La autoestima y la necesidad de aprobación pueden ser otros elementos relacionados con este patrón. Olga Merino, psicóloga del Colegio Oficial de la Psicología de Madrid, explicó a CuídatePlus que el “perdón” puede ir desde una simple muletilla hasta convertirse en un patrón de conducta vinculado con determinados aspectos de la personalidad.
En algunos casos, señaló, puede existir una autoestima baja. El lenguaje refleja la manera en que una persona se percibe y, cuando esa percepción es negativa, determinadas acciones pueden ser interpretadas como inadecuadas aunque objetivamente no constituyan una falta.

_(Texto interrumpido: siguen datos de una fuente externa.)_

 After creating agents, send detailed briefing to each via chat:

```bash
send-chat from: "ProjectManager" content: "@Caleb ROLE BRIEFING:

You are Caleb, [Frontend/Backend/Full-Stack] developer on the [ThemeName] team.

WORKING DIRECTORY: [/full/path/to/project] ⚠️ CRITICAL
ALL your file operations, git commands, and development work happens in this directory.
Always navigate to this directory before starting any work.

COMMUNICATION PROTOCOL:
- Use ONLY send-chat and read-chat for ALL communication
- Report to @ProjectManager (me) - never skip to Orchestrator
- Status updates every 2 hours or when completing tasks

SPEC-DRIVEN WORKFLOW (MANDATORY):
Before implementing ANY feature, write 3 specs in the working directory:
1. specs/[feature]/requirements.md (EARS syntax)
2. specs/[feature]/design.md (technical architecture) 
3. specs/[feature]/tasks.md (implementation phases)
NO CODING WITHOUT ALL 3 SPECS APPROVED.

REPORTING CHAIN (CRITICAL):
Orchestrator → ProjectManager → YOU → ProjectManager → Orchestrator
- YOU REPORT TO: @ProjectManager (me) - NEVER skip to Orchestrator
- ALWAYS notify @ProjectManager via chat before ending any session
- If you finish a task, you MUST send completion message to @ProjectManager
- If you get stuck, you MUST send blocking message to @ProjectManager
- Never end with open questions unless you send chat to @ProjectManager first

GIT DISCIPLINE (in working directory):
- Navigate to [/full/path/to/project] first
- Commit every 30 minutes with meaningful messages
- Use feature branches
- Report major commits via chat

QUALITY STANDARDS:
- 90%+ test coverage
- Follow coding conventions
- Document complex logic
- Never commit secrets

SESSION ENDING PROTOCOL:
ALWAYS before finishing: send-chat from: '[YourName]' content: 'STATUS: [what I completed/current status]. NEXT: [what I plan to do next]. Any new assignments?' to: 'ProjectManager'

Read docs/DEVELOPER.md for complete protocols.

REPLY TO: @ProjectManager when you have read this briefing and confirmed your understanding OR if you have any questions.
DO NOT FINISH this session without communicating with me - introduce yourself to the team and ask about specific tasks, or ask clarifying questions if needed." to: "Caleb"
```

Así, una persona puede sentir que está molestando simplemente por hacer una pregunta, que está exigiendo demasiado por pedir ayuda o que debe justificar una decisión que, en realidad, tiene derecho a tomar.
Algunas señales que pueden acompañar este comportamiento son:
- Necesidad de justificar constantemente las propias decisiones;
- Temor a incomodar a los demás;
- Dificultad para establecer límites;
- Sentimientos de culpa o ansiedad cuando no se ofrece una disculpa.

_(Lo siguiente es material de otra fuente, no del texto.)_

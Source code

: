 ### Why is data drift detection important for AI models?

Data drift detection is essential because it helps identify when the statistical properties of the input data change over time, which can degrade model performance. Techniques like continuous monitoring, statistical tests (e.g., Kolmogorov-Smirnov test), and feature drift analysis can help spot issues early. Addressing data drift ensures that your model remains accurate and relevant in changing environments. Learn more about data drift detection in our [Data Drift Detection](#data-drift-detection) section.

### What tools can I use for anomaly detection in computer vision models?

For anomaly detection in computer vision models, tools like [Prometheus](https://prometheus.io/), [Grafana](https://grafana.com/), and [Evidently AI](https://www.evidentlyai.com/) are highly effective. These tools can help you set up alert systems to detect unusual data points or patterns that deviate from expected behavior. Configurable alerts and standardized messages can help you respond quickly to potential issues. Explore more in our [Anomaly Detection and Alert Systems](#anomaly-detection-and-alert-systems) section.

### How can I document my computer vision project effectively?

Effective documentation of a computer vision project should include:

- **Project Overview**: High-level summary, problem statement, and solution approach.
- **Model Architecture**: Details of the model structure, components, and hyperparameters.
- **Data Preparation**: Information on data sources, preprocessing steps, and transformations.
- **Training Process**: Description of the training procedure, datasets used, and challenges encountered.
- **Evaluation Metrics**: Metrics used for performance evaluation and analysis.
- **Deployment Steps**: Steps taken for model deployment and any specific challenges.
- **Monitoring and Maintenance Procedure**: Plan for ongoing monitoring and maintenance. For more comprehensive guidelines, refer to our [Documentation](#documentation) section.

Ninguna de estas señales significa por sí misma que exista un problema psicológico. El hábito de disculparse puede tener distintas causas y debe comprenderse a partir de la historia y las circunstancias de cada persona.
Hay una diferencia importante entre disculparse por respeto y hacerlo desde la culpa. En el primer caso, la persona reconoce al otro y asume una responsabilidad cuando corresponde. En el segundo, puede terminar sintiendo que debe pedir perdón por necesidades, opiniones o comportamientos que no constituyen una falta.
Preguntar, pedir ayuda, expresar una opinión o sostener una diferencia de manera respetuosa no requiere necesariamente una disculpa. La cuestión, entonces, no es dejar de decir “perdón”, sino prestar atención a qué lo impulsa. Si la palabra aparece porque hubo un daño, reconocerlo puede ser una forma saludable de reparar. Si aparece porque existe miedo a ser rechazado, criticado o considerado una molestia, puede ser útil detenerse y observar ese mecanismo.